> _AIM OF THE EXERCISE_:
Total the lines of the entries below that hold the string "metrics", then write only that total.

[SUPPLIED DATA Boundary: Start]

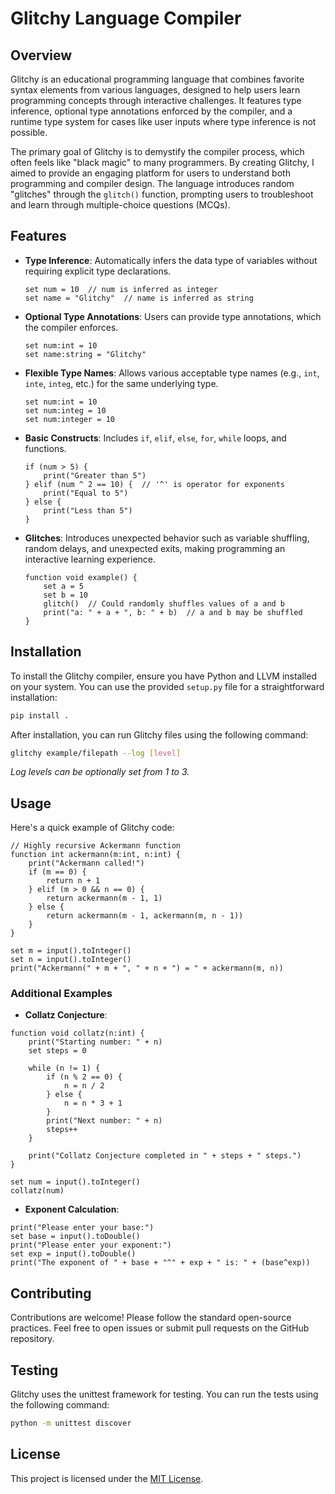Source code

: # Glitchy Language Compiler

## Overview

Glitchy is an educational programming language that combines favorite syntax elements from various languages, designed to help users learn programming concepts through interactive challenges. It features type inference, optional type annotations enforced by the compiler, and a runtime type system for cases like user inputs where type inference is not possible.

The primary goal of Glitchy is to demystify the compiler process, which often feels like "black magic" to many programmers. By creating Glitchy, I aimed to provide an engaging platform for users to understand both programming and compiler design. The language introduces random "glitches" through the `glitch()` function, prompting users to troubleshoot and learn through multiple-choice questions (MCQs).

## Features

- **Type Inference**: Automatically infers the data type of variables without requiring explicit type declarations.

  ```glitchy
  set num = 10  // num is inferred as integer
  set name = "Glitchy"  // name is inferred as string
  ```

- **Optional Type Annotations**: Users can provide type annotations, which the compiler enforces.

  ```glitchy
  set num:int = 10
  set name:string = "Glitchy"
  ```

- **Flexible Type Names**: Allows various acceptable type names (e.g., `int`, `inte`, `integ`, etc.) for the same underlying type.

  ```glitchy
  set num:int = 10
  set num:integ = 10
  set num:integer = 10
  ```

- **Basic Constructs**: Includes `if`, `elif`, `else`, `for`, `while` loops, and functions.

  ```glitchy
  if (num > 5) {
      print("Greater than 5")
  } elif (num ^ 2 == 10) {  // '^' is operator for exponents
      print("Equal to 5")
  } else {
      print("Less than 5")
  }
  ```

- **Glitches**: Introduces unexpected behavior such as variable shuffling, random delays, and unexpected exits, making programming an interactive learning experience.

  ```glitchy
  function void example() {
      set a = 5
      set b = 10
      glitch()  // Could randomly shuffles values of a and b
      print("a: " + a + ", b: " + b)  // a and b may be shuffled
  }
  ```

## Installation

To install the Glitchy compiler, ensure you have Python and LLVM installed on your system. You can use the provided `setup.py` file for a straightforward installation:

```bash
pip install .
```

After installation, you can run Glitchy files using the following command:

```bash
glitchy example/filepath --log [level]
```

_Log levels can be optionally set from 1 to 3._

## Usage

Here's a quick example of Glitchy code:

```glitchy
// Highly recursive Ackermann function
function int ackermann(m:int, n:int) {
    print("Ackermann called!")
    if (m == 0) {
        return n + 1
    } elif (m > 0 && n == 0) {
        return ackermann(m - 1, 1)
    } else {
        return ackermann(m - 1, ackermann(m, n - 1))
    }
}

set m = input().toInteger()
set n = input().toInteger()
print("Ackermann(" + m + ", " + n + ") = " + ackermann(m, n))
```

### Additional Examples

- **Collatz Conjecture**:

```glitchy
function void collatz(n:int) {
    print("Starting number: " + n)
    set steps = 0

    while (n != 1) {
        if (n % 2 == 0) {
            n = n / 2
        } else {
            n = n * 3 + 1
        }
        print("Next number: " + n)
        steps++
    }

    print("Collatz Conjecture completed in " + steps + " steps.")
}

set num = input().toInteger()
collatz(num)
```

- **Exponent Calculation**:

```glitchy
print("Please enter your base:")
set base = input().toDouble()
print("Please enter your exponent:")
set exp = input().toDouble()
print("The exponent of " + base + "^" + exp + " is: " + (base^exp))
```

## Contributing

Contributions are welcome! Please follow the standard open-source practices. Feel free to open issues or submit pull requests on the GitHub repository.

## Testing

Glitchy uses the unittest framework for testing. You can run the tests using the following command:

```bash
python -m unittest discover
```

## License

This project is licensed under the [MIT License](LICENSE).
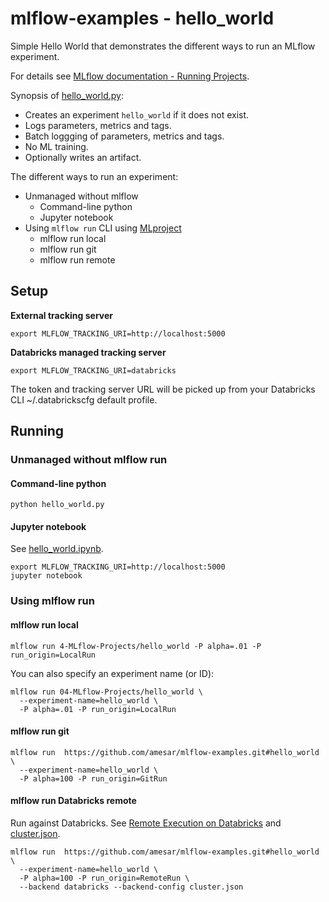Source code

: 
# mlflow-examples - hello_world

Simple Hello World that demonstrates the different ways to run an MLflow experiment.

For details see [MLflow documentation - Running Projects](https://mlflow.org/docs/latest/projects.html#running-projects).

Synopsis of [hello_world.py](hello_world.py):
* Creates an experiment `hello_world` if it does not exist. 
* Logs parameters, metrics and tags.
* Batch loggging of parameters, metrics and tags.
* No ML training.
* Optionally writes an artifact.

The different ways to run an experiment:
* Unmanaged without mlflow
  * Command-line python
  * Jupyter notebook
* Using `mlflow run` CLI using [MLproject](MLproject)
  * mlflow run local
  * mlflow run git
  * mlflow run remote

## Setup

**External tracking server**
```
export MLFLOW_TRACKING_URI=http://localhost:5000
```

**Databricks managed tracking server**
```
export MLFLOW_TRACKING_URI=databricks
```
The token and tracking server URL will be picked up from your Databricks CLI ~/.databrickscfg default profile.

## Running

### Unmanaged without mlflow run
#### Command-line python
```
python hello_world.py
```

#### Jupyter notebook
See [hello_world.ipynb](hello_world.ipynb).
```
export MLFLOW_TRACKING_URI=http://localhost:5000
jupyter notebook
```

### Using mlflow run

#### mlflow run local
```
mlflow run 4-MLflow-Projects/hello_world -P alpha=.01 -P run_origin=LocalRun 
```
You can also specify an experiment name (or ID):
```
mlflow run 04-MLflow-Projects/hello_world \
  --experiment-name=hello_world \
  -P alpha=.01 -P run_origin=LocalRun
```

#### mlflow run git
```
mlflow run  https://github.com/amesar/mlflow-examples.git#hello_world \
  --experiment-name=hello_world \
  -P alpha=100 -P run_origin=GitRun
```
#### mlflow run Databricks remote
Run against Databricks. See [Remote Execution on Databricks](https://mlflow.org/docs/latest/projects.html#run-an-mlflow-project-on-databricks) and [cluster.json](cluster.json).
```
mlflow run  https://github.com/amesar/mlflow-examples.git#hello_world \
  --experiment-name=hello_world \
  -P alpha=100 -P run_origin=RemoteRun \
  --backend databricks --backend-config cluster.json
```
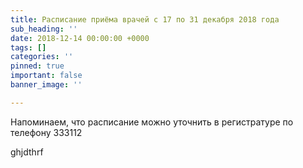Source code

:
 ```yaml
---
title: Расписание приёма врачей с 17 по 31 декабря 2018 года
sub_heading: ''
date: 2018-12-14 00:00:00 +0000
tags: []
categories: ''
pinned: true
important: false
banner_image: ''

---
```

Напоминаем, что расписание можно уточнить в регистратуре по телефону 333112

<!--more-->

ghjdthrf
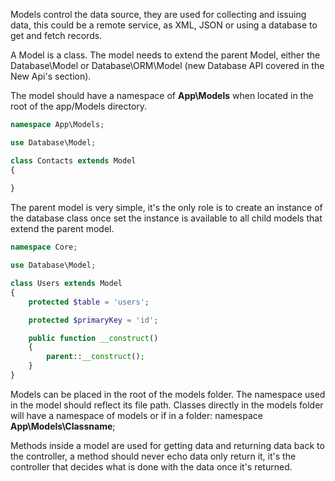 Models control the data source, they are used for collecting and issuing data, this could be a remote service, as XML, JSON or using a database to get and fetch records.

A Model is a class. The model needs to extend the parent Model, either the Database\Model or Database\ORM\Model (new Database API covered in the New Api's section).

The model should have a namespace of **App\Models** when located in the root of the app/Models directory.

```php 
namespace App\Models;

use Database\Model;

class Contacts extends Model 
{    
 
}
```

The parent model is very simple, it's the only role is to create an instance of the database class once set the instance is available to all child models that extend the parent model.

```php 
namespace Core;

use Database\Model;

class Users extends Model
{
    protected $table = 'users';

    protected $primaryKey = 'id';

    public function __construct()
    {
        parent::__construct();
    }
}
```
Models can be placed in the root of the models folder. The namespace used in the model should reflect its file path. Classes directly in the models folder will have a namespace of models or if in a folder: namespace **App\Models\Classname**;

Methods inside a model are used for getting data and returning data back to the controller, a method should never echo data only return it, it's the controller that decides what is done with the data once it's returned.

[SUPPLIED DATA Boundary: End]

> _YOUR RESPONSE_:
2